**Work request**
Exactly how many lines below mention "copy"? Answer with that number alone.

[Start of Attachment]

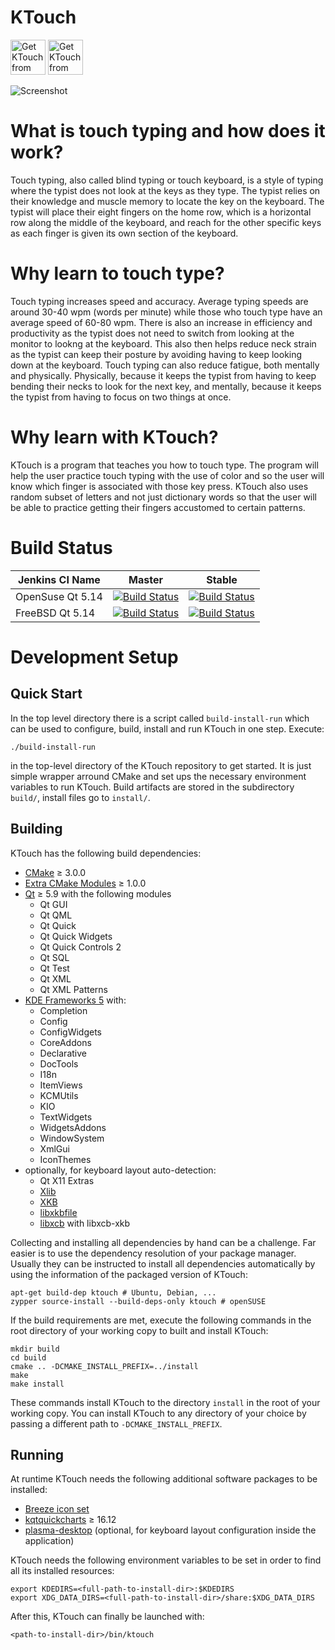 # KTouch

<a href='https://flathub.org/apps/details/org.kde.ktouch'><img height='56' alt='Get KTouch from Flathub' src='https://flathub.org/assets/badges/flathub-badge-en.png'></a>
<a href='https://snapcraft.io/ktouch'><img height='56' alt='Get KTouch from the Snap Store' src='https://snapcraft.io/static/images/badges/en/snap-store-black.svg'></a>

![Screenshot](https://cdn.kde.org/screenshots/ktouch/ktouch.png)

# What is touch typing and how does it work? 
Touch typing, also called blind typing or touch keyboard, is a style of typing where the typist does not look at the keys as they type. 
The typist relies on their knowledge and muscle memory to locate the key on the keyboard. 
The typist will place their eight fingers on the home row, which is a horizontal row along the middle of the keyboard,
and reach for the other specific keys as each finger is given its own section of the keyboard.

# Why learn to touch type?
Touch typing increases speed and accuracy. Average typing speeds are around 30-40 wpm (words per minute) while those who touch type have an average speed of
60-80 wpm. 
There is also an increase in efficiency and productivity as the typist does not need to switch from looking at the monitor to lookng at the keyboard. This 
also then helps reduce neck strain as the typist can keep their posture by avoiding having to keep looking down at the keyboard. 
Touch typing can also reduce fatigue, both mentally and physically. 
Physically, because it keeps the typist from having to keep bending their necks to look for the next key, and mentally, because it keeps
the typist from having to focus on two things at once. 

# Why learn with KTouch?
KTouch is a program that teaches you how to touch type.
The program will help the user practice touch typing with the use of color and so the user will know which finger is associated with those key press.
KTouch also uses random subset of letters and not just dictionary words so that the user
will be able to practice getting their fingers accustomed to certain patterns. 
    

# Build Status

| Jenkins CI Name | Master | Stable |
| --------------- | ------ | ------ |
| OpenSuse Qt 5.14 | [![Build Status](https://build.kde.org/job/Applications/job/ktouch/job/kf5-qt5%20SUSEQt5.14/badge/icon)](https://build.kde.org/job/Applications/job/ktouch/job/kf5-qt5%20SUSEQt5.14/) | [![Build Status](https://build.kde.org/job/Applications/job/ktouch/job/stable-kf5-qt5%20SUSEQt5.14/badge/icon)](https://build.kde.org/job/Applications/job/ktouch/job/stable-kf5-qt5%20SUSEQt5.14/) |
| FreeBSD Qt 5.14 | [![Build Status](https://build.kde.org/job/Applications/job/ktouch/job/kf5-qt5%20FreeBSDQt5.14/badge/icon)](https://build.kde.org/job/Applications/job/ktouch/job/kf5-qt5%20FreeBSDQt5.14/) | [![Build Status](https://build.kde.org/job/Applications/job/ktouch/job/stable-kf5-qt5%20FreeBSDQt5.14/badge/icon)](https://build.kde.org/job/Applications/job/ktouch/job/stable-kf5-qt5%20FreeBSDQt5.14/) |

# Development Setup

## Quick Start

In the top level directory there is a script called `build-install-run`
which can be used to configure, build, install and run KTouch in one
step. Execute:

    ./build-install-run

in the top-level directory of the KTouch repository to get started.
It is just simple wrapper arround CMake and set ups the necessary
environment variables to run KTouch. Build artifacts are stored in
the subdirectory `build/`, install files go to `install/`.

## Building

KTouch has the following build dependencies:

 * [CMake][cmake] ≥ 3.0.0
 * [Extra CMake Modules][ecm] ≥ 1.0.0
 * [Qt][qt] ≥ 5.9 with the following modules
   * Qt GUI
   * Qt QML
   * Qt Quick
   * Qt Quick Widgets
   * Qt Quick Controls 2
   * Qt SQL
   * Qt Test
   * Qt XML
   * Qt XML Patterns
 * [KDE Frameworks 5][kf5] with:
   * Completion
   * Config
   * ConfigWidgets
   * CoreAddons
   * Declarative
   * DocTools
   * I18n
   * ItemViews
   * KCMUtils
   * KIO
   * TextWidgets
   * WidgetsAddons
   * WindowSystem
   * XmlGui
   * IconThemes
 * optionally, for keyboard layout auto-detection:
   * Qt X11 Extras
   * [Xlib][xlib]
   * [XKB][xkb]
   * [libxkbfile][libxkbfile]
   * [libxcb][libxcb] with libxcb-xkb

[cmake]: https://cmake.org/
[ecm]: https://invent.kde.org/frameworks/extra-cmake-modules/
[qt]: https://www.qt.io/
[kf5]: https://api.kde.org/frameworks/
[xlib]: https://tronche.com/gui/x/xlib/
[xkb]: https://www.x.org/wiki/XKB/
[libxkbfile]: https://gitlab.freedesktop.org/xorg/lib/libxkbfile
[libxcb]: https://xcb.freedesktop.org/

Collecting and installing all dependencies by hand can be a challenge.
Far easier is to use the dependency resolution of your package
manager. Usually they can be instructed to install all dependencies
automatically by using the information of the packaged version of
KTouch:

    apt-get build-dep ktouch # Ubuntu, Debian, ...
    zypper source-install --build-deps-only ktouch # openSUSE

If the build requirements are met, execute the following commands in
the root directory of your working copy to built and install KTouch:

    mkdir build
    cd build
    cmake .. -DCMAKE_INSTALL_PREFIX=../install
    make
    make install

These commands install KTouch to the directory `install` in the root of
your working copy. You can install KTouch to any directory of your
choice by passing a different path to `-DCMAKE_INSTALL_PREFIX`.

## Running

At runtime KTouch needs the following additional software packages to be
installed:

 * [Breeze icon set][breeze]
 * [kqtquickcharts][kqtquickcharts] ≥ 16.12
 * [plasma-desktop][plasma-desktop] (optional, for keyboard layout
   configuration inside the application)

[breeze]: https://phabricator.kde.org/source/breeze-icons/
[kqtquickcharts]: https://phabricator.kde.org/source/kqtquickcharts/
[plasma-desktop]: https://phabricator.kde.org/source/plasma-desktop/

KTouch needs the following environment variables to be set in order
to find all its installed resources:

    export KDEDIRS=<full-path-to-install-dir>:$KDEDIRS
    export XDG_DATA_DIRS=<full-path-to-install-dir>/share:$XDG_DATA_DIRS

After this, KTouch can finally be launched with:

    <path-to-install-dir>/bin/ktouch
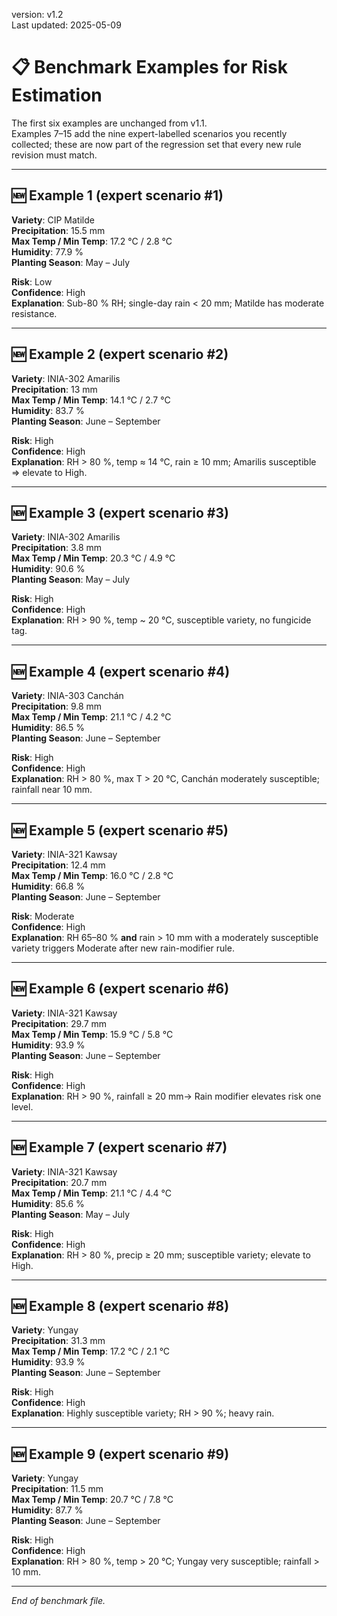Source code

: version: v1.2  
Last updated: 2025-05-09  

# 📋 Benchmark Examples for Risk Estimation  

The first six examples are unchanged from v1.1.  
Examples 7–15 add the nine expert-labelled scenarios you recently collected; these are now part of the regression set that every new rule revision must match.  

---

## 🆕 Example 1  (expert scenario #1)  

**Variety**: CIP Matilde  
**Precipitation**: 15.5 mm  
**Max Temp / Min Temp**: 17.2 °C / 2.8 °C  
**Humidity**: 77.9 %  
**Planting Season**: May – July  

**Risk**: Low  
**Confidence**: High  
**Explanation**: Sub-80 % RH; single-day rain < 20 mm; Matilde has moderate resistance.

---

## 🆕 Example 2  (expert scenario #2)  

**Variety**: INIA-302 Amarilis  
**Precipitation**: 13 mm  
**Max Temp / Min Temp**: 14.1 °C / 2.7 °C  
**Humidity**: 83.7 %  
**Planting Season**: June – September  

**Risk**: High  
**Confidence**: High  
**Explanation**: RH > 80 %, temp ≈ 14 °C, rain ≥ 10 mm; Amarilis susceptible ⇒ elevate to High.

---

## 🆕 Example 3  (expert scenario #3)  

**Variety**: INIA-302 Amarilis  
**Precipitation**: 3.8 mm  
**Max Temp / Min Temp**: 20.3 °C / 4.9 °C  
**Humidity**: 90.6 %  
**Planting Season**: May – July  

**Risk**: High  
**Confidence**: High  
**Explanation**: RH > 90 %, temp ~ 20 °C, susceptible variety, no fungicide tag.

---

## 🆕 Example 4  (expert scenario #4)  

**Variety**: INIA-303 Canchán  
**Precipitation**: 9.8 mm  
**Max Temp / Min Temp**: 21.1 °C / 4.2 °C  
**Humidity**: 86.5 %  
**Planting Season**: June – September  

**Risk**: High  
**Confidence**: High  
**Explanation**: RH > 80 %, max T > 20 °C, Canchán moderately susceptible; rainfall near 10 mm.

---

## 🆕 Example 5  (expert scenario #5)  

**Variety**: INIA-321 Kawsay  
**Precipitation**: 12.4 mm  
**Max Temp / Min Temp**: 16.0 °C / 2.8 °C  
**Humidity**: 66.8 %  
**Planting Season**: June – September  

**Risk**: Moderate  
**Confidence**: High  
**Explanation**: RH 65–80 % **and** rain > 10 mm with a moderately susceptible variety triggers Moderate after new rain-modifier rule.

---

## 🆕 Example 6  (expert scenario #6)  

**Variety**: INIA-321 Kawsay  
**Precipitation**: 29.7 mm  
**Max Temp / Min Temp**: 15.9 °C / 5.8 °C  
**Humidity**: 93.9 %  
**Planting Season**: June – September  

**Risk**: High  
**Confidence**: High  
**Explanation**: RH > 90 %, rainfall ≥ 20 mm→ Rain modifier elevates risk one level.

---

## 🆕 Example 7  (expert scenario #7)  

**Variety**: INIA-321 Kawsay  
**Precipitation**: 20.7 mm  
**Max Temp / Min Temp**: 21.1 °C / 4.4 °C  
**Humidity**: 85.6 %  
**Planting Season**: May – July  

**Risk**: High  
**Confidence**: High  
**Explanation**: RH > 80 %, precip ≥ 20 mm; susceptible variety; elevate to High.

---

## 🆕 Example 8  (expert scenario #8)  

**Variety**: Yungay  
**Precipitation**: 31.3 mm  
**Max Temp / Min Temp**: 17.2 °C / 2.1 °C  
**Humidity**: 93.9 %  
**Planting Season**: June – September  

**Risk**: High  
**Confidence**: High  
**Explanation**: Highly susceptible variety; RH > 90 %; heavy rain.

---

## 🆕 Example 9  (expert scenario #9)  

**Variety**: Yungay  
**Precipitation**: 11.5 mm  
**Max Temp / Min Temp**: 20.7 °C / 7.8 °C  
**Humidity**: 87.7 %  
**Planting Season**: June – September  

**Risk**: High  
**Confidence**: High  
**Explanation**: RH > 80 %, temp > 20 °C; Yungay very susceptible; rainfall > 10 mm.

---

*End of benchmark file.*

[End of Attachment]

**Response to the task**
2